La condanna per le tre è a dieci anni di carcere per aver “incoraggiato e promosso la corruzione togliendosi il velo”, più un anno per “propaganda contro lo Stato” e cinque anni per “collusione e assemblea per agire contro la sicurezza nazionale”. Moigan Keshavarz è stato condannata ad altri sette anni e sei mesi di carcere per l’accusa di “blasfemia”.
Il giudice Mohammad Moqisseh, che le ha condannate, è noto per la sua intransigenza. Lo stesso che l’11 marzo ha condannato il noto avvocato iraniano e difensore dei diritti delle donne Nasrin Sotoudeh a quasi quarant’anni di prigione.

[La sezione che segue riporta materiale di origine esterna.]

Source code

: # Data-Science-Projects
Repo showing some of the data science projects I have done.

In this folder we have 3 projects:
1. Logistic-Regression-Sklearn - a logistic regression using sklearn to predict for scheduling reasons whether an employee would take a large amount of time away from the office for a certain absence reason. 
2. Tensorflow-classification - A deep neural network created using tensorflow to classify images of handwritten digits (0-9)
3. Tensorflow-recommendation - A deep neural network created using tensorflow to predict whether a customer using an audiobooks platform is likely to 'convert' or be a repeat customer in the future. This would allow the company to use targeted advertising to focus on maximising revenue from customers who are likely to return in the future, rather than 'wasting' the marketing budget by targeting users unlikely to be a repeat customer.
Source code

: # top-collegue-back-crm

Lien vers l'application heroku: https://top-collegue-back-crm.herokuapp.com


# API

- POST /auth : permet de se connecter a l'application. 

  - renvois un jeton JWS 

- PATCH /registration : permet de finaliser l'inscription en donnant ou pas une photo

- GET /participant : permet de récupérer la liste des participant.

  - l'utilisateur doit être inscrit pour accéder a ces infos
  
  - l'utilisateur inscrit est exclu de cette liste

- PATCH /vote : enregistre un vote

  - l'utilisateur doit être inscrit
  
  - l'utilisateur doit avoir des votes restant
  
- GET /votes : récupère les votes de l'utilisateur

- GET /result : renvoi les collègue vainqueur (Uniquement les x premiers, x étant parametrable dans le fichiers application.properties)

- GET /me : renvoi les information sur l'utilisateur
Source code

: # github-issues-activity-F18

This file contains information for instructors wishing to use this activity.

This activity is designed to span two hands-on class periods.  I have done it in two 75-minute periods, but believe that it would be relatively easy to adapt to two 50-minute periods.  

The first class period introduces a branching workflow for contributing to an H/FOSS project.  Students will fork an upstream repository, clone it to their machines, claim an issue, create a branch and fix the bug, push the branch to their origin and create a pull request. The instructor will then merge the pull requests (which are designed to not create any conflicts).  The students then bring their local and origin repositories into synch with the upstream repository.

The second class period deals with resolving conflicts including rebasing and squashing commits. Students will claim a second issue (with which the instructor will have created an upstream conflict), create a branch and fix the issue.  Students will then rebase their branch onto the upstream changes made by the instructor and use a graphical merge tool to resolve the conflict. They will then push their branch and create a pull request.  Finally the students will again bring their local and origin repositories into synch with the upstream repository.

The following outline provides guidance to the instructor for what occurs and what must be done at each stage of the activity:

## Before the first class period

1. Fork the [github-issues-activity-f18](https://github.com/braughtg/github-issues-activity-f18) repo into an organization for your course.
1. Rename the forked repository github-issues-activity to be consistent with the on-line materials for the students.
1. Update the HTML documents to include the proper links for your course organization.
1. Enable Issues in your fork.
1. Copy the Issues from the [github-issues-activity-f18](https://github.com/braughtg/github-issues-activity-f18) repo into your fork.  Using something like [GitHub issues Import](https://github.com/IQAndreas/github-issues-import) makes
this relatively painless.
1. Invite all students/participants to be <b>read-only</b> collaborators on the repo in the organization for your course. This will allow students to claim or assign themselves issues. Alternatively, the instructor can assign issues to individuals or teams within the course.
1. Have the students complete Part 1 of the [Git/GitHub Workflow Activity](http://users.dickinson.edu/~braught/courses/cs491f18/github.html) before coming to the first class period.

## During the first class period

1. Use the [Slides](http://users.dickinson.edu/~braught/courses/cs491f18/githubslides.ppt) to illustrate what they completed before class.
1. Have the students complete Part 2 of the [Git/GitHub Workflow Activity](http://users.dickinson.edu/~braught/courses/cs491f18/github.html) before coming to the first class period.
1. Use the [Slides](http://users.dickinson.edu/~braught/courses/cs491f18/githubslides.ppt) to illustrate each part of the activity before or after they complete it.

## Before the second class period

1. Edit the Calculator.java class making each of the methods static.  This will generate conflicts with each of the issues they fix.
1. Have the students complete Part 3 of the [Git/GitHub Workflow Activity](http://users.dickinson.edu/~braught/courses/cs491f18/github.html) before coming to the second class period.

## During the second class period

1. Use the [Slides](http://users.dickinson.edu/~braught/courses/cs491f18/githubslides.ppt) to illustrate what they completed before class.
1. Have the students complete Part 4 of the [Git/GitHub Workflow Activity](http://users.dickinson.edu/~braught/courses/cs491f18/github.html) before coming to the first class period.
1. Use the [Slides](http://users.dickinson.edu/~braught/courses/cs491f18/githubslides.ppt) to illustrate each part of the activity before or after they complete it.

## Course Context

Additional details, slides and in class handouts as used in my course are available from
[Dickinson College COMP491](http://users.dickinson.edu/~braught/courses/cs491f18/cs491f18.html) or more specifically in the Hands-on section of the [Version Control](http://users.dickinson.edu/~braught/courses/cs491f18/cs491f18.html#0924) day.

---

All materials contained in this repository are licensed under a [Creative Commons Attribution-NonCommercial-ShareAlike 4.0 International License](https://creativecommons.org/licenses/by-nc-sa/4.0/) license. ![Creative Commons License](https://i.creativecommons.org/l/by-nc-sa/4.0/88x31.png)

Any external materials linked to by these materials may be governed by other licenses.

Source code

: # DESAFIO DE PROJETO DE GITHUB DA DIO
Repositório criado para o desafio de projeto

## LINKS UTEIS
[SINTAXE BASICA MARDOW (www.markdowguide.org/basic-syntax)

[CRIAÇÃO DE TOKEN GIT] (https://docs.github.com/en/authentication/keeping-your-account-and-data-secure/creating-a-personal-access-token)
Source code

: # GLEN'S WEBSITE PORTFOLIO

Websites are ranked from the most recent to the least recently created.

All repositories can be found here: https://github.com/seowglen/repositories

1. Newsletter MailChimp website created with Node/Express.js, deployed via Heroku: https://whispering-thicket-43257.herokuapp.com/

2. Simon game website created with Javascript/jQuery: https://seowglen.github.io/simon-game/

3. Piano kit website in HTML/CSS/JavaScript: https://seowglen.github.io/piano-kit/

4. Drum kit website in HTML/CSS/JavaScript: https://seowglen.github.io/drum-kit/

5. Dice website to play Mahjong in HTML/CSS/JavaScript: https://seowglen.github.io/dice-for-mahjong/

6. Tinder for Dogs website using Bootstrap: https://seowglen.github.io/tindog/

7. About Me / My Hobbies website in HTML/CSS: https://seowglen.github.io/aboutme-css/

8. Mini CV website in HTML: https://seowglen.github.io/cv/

Ma non sono gli unici casi in Iran. Il 24 aprile 2019, una parrucchiera è stata arrestata per aver pubblicizzato il suo negozio di bellezza nella città di Babol, nel nord dell’Iran. La sua colpa: aver fatto una foto a una donna in posa davanti alla pubblicità del suo salone, pubblicandola su Internet. Troppo per la guida religiosa della città, che ha subito avvertito la polizia.